* Problem to work on
The records should be restated exactly from their first line through the line with "- Garland, M." in it.

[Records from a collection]
● ● ●

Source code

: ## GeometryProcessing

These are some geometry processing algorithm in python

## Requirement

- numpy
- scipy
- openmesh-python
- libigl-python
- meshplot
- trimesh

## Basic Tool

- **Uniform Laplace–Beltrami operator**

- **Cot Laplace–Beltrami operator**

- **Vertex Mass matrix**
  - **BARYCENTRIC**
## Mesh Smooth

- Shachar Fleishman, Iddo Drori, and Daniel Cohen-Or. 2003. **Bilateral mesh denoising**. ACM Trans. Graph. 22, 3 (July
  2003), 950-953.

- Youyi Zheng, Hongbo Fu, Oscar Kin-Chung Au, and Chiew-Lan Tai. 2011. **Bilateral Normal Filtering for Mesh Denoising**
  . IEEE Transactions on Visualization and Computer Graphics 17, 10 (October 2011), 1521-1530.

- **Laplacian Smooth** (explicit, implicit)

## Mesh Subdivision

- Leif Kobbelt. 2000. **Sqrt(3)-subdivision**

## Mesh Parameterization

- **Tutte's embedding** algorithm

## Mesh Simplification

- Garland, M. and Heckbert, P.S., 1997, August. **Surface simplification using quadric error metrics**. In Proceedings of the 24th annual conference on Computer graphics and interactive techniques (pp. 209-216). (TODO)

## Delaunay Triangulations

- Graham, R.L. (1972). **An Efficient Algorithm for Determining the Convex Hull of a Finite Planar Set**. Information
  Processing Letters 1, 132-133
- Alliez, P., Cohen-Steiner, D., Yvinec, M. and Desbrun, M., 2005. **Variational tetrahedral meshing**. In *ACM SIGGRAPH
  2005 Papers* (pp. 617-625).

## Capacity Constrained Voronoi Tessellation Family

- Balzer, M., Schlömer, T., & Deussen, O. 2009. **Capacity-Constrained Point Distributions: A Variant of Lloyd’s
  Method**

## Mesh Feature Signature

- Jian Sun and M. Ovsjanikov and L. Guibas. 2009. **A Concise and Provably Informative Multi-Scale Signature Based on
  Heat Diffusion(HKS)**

● ● ●

* Worked solution
Source code

: ## GeometryProcessing

These are some geometry processing algorithm in python

## Requirement

- numpy
- scipy
- openmesh-python
- libigl-python
- meshplot
- trimesh

## Basic Tool

- **Uniform Laplace–Beltrami operator**

- **Cot Laplace–Beltrami operator**

- **Vertex Mass matrix**
  - **BARYCENTRIC**
## Mesh Smooth

- Shachar Fleishman, Iddo Drori, and Daniel Cohen-Or. 2003. **Bilateral mesh denoising**. ACM Trans. Graph. 22, 3 (July
  2003), 950-953.

- Youyi Zheng, Hongbo Fu, Oscar Kin-Chung Au, and Chiew-Lan Tai. 2011. **Bilateral Normal Filtering for Mesh Denoising**
  . IEEE Transactions on Visualization and Computer Graphics 17, 10 (October 2011), 1521-1530.

- **Laplacian Smooth** (explicit, implicit)

## Mesh Subdivision

- Leif Kobbelt. 2000. **Sqrt(3)-subdivision**

## Mesh Parameterization

- **Tutte's embedding** algorithm

## Mesh Simplification

- Garland, M. and Heckbert, P.S., 1997, August. **Surface simplification using quadric error metrics**. In Proceedings of the 24th annual conference on Computer graphics and interactive techniques (pp. 209-216). (TODO)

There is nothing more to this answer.